Instructions to follow:
In the listing below, look for "program" and copy every line that has it.
(Records supplied)
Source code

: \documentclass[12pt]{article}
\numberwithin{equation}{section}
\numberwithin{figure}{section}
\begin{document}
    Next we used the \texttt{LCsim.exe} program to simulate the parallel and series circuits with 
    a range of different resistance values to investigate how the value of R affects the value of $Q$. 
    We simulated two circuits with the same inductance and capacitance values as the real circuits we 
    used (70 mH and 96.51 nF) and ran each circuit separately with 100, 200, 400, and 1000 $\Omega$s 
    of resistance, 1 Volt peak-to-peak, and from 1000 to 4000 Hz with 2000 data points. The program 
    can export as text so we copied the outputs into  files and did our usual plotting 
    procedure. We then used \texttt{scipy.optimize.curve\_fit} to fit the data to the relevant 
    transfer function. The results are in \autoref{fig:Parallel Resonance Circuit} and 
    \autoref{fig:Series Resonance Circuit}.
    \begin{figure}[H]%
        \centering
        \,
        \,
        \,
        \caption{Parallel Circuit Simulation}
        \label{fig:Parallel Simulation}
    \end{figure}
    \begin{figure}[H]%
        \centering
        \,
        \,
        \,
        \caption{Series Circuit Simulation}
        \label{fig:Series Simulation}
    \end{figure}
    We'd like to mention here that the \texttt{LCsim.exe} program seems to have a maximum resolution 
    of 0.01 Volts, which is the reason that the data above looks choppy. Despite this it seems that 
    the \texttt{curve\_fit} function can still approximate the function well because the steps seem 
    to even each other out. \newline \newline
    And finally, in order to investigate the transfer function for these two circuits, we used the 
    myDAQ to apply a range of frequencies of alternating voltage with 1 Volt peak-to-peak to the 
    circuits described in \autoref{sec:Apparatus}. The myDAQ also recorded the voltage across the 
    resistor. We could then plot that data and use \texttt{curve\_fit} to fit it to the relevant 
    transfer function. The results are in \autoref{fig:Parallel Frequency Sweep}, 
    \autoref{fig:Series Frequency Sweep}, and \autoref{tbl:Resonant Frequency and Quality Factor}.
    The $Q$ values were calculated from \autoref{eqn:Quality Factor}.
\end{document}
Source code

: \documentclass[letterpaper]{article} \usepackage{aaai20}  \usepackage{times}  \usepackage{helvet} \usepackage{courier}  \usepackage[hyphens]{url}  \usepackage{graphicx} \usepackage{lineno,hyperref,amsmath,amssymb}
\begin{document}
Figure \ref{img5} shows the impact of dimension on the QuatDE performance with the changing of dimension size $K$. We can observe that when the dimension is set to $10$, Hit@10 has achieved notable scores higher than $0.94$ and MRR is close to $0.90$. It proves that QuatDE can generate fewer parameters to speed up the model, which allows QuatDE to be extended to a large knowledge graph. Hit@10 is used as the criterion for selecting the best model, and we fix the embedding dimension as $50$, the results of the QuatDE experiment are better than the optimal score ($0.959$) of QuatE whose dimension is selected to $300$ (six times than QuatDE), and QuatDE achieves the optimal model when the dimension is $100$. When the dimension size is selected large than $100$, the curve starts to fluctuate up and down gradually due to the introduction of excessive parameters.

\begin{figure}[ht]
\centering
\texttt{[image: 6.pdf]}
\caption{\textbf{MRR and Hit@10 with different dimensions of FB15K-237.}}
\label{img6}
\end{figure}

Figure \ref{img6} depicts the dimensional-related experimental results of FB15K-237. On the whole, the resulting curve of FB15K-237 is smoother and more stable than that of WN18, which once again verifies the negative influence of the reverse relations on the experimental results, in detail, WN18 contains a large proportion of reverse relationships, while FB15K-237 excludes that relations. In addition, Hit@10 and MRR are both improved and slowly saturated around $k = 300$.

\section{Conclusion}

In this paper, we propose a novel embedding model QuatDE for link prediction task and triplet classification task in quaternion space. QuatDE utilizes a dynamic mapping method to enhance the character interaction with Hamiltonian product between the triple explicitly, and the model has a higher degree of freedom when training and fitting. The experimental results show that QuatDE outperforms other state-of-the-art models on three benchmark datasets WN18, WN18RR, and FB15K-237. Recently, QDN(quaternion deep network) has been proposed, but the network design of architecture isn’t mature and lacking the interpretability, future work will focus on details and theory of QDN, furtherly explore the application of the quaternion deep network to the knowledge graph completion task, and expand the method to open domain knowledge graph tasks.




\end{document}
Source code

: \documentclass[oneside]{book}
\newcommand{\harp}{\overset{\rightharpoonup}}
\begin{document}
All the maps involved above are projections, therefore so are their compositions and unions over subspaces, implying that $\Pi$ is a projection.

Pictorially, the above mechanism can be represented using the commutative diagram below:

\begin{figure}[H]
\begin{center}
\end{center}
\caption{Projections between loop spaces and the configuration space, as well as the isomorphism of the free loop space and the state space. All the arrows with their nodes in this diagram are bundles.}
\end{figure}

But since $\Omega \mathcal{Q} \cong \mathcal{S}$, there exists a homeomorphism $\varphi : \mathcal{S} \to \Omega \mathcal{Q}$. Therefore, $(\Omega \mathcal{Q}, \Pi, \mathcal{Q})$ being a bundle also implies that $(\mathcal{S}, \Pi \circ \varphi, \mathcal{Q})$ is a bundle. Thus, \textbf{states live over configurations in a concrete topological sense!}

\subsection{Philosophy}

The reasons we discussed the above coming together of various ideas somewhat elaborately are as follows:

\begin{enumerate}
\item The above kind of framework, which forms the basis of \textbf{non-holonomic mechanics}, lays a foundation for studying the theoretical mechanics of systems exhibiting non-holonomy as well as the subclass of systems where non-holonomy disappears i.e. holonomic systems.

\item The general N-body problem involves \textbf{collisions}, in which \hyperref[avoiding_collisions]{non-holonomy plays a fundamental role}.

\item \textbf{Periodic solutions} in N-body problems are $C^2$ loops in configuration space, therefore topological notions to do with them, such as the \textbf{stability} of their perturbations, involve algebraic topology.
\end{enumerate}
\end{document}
(End Records supplied)
Answer to this exercise:
    Next we used the \texttt{LCsim.exe} program to simulate the parallel and series circuits with 
    of resistance, 1 Volt peak-to-peak, and from 1000 to 4000 Hz with 2000 data points. The program 
    We'd like to mention here that the \texttt{LCsim.exe} program seems to have a maximum resolution 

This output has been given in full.